Because you said tried to scp and typed root password if you are doing an scp trying to connect to whatever computer as root, you would be denied.
solutions:
- do a simple
ssh connection first instead of using scp and make sure that works for the given usernames. If it does not, then scp under those same parameters will not work. Syntax is ssh username@systemname If successful with ssh username@systemname then doing a corresonding scp username@system://path_to_file/filename /location_on_current_system should work
- possibly modify
/etc/ssh/sshd_config and change PermitRootLogin yes then restart the sshd daemon/service. Typically permitrootlogin=no for security reasons but depending on your environment may be irrelevant. Your call. If you must connect to the computer acting as the ssh server as root, then you need to change this in sshd_config.

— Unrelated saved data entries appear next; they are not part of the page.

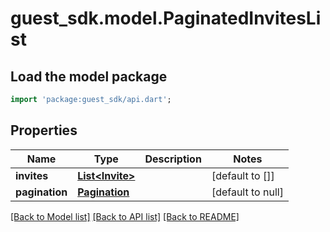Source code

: # guest_sdk.model.PaginatedInvitesList

## Load the model package
```dart
import 'package:guest_sdk/api.dart';
```

## Properties
Name | Type | Description | Notes
------------ | ------------- | ------------- | -------------
**invites** | [**List&lt;Invite&gt;**](Invite.md) |  | [default to []]
**pagination** | [**Pagination**](Pagination.md) |  | [default to null]

[[Back to Model list]](../README.md#documentation-for-models) [[Back to API list]](../README.md#documentation-for-api-endpoints) [[Back to README]](../README.md)


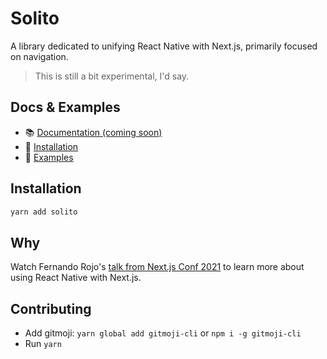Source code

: # Solito

A library dedicated to unifying React Native with Next.js, primarily focused on navigation.

> This is still a bit experimental, I'd say.

## Docs & Examples

- 📚 [Documentation (coming soon)](#)
- 🦄 [Installation](#Installation)
- 🐬 [Examples](#)

## Installation

```sh
yarn add solito
```

## Why

Watch Fernando Rojo's [talk from Next.js Conf 2021](https://www.youtube.com/watch?v=0lnbdRweJtA) to learn more about using React Native with Next.js.

## Contributing

- Add gitmoji: `yarn global add gitmoji-cli` or `npm i -g gitmoji-cli`
- Run `yarn`
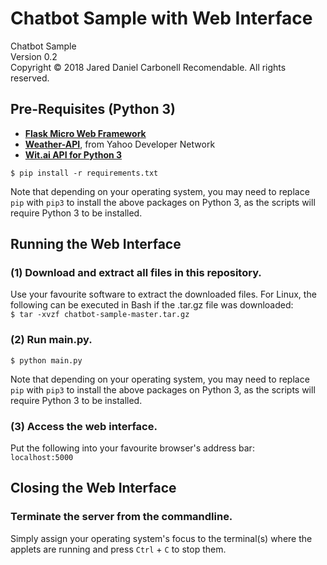 # Chatbot Sample with Web Interface
Chatbot Sample  
Version 0.2  
Copyright &copy; 2018 Jared Daniel Carbonell Recomendable. All rights reserved.

## Pre-Requisites (Python 3)
* [**Flask Micro Web Framework**](http://flask.pocoo.org/)
* [**Weather-API**](https://developer.yahoo.com/weather/), from Yahoo Developer Network
* [**Wit.ai API for Python 3**](https://github.com/wit-ai/pywit)

```
$ pip install -r requirements.txt
```
Note that depending on your operating system, you may need to replace `pip` with `pip3` to install the above packages on Python 3, as the scripts will require Python 3 to be installed.

## Running the Web Interface

### (1) Download and extract all files in this repository.  
Use your favourite software to extract the downloaded files. For Linux, the following can be executed in Bash if the .tar.gz file was downloaded:  
```$ tar -xvzf chatbot-sample-master.tar.gz```

### (2) Run main.py.
```
$ python main.py
```
Note that depending on your operating system, you may need to replace `pip` with `pip3` to install the above packages on Python 3, as the scripts will require Python 3 to be installed.

### (3) Access the web interface.  
Put the following into your favourite browser's address bar:  
```localhost:5000 ```

## Closing the Web Interface

### Terminate the server from the commandline.
Simply assign your operating system's focus to the terminal(s) where the applets are running and press `Ctrl` + `C` to stop them.
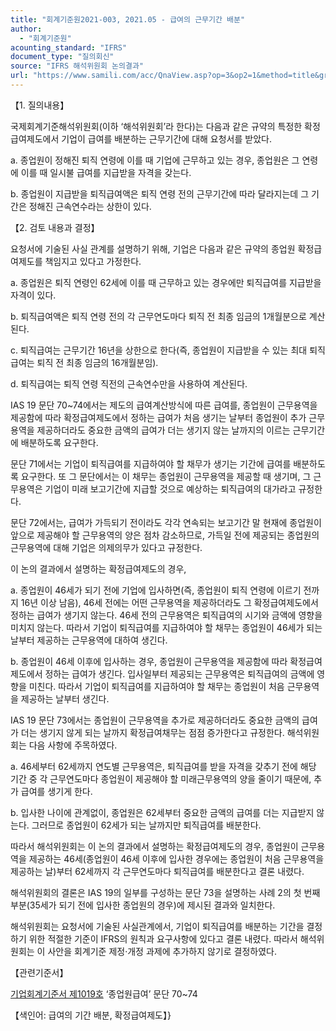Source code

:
 ```yaml
---
title: "회계기준원2021-003, 2021.05 - 급여의 근무기간 배분"
author:
  - "회계기준원"
acounting_standard: "IFRS"
document_type: "질의회신"
source: "IFRS 해석위원회 논의결과"
url: "https://www.samili.com/acc/QnaView.asp?op=3&op2=1&method=title&group=2123-15;1&orgcode=2&searchword=&page=3&code=%ED%9A%8C%EA%B3%84%EA%B8%B0%EC%A4%80%EC%9B%902021%2D003%3A20210531"
---
```

【1. 질의내용】

국제회계기준해석위원회(이하 ‘해석위원회’라 한다)는 다음과 같은 규약의 특정한 확정급여제도에서 기업이 급여를 배분하는 근무기간에 대해 요청서를 받았다.

a. 종업원이 정해진 퇴직 연령에 이를 때 기업에 근무하고 있는 경우, 종업원은 그 연령에 이를 때 일시불 급여를 지급받을 자격을 갖는다.

b. 종업원이 지급받을 퇴직급여액은 퇴직 연령 전의 근무기간에 따라 달라지는데 그 기간은 정해진 근속연수라는 상한이 있다.

  

【2. 검토 내용과 결정】

요청서에 기술된 사실 관계를 설명하기 위해, 기업은 다음과 같은 규약의 종업원 확정급여제도를 책임지고 있다고 가정한다.

a. 종업원은 퇴직 연령인 62세에 이를 때 근무하고 있는 경우에만 퇴직급여를 지급받을 자격이 있다.

b. 퇴직급여액은 퇴직 연령 전의 각 근무연도마다 퇴직 전 최종 임금의 1개월분으로 계산된다.

c. 퇴직급여는 근무기간 16년을 상한으로 한다(즉, 종업원이 지급받을 수 있는 최대 퇴직급여는 퇴직 전 최종 임금의 16개월분임).

d. 퇴직급여는 퇴직 연령 직전의 근속연수만을 사용하여 계산된다.

  

IAS 19 문단 70~74에서는 제도의 급여계산방식에 따른 급여를, 종업원이 근무용역을 제공함에 따라 확정급여제도에서 정하는 급여가 처음 생기는 날부터 종업원이 추가 근무용역을 제공하더라도 중요한 금액의 급여가 더는 생기지 않는 날까지의 이르는 근무기간에 배분하도록 요구한다.

문단 71에서는 기업이 퇴직급여를 지급하여야 할 채무가 생기는 기간에 급여를 배분하도록 요구한다. 또 그 문단에서는 이 채무는 종업원이 근무용역을 제공할 때 생기며, 그 근무용역은 기업이 미래 보고기간에 지급할 것으로 예상하는 퇴직급여의 대가라고 규정한다.

문단 72에서는, 급여가 가득되기 전이라도 각각 연속되는 보고기간 말 현재에 종업원이 앞으로 제공해야 할 근무용역의 양은 점차 감소하므로, 가득일 전에 제공되는 종업원의 근무용역에 대해 기업은 의제의무가 있다고 규정한다.

이 논의 결과에서 설명하는 확정급여제도의 경우,

a. 종업원이 46세가 되기 전에 기업에 입사하면(즉, 종업원이 퇴직 연령에 이르기 전까지 16년 이상 남음), 46세 전에는 어떤 근무용역을 제공하더라도 그 확정급여제도에서 정하는 급여가 생기지 않는다. 46세 전의 근무용역은 퇴직급여의 시기와 금액에 영향을 미치지 않는다. 따라서 기업이 퇴직급여를 지급하여야 할 채무는 종업원이 46세가 되는 날부터 제공하는 근무용역에 대하여 생긴다.

b. 종업원이 46세 이후에 입사하는 경우, 종업원이 근무용역을 제공함에 따라 확정급여제도에서 정하는 급여가 생긴다. 입사일부터 제공되는 근무용역은 퇴직급여의 금액에 영향을 미친다. 따라서 기업이 퇴직급여를 지급하여야 할 채무는 종업원이 처음 근무용역을 제공하는 날부터 생긴다.

IAS 19 문단 73에서는 종업원이 근무용역을 추가로 제공하더라도 중요한 금액의 급여가 더는 생기지 않게 되는 날까지 확정급여채무는 점점 증가한다고 규정한다. 해석위원회는 다음 사항에 주목하였다.

a. 46세부터 62세까지 연도별 근무용역은, 퇴직급여를 받을 자격을 갖추기 전에 해당 기간 중 각 근무연도마다 종업원이 제공해야 할 미래근무용역의 양을 줄이기 때문에, 추가 급여를 생기게 한다.

b. 입사한 나이에 관계없이, 종업원은 62세부터 중요한 금액의 급여를 더는 지급받지 않는다. 그러므로 종업원이 62세가 되는 날까지만 퇴직급여를 배분한다.

따라서 해석위원회는 이 논의 결과에서 설명하는 확정급여제도의 경우, 종업원이 근무용역을 제공하는 46세(종업원이 46세 이후에 입사한 경우에는 종업원이 처음 근무용역을 제공하는 날)부터 62세까지 각 근무연도마다 퇴직급여를 배분한다고 결론 내렸다.

해석위원회의 결론은 IAS 19의 일부를 구성하는 문단 73을 설명하는 사례 2의 첫 번째 부분(35세가 되기 전에 입사한 종업원의 경우)에 제시된 결과와 일치한다.

해석위원회는 요청서에 기술된 사실관계에서, 기업이 퇴직급여를 배분하는 기간을 결정하기 위한 적절한 기준이 IFRS의 원칙과 요구사항에 있다고 결론 내렸다. 따라서 해석위원회는 이 사안을 회계기준 제정·개정 과제에 추가하지 않기로 결정하였다.

  

【관련기준서】

[기업회계기준서 제1019호](https://www.samili.com/acc/) ‘종업원급여’ 문단 70~74

【색인어: 급여의 기간 배분, 확정급여제도】}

also realize if you're logged in as username abc123 then doing
scp othersystem:/path_to_file/filename .
is effectively the same as
scp abc123@othersystem:/path_to_file/filename .
make sure you are connecting using the correct passwords with a valid username.
Also, in case you thing typing the root password trumps the existing password it does not; you have to type the correct password for the given account name being used.
trial.txtlocally?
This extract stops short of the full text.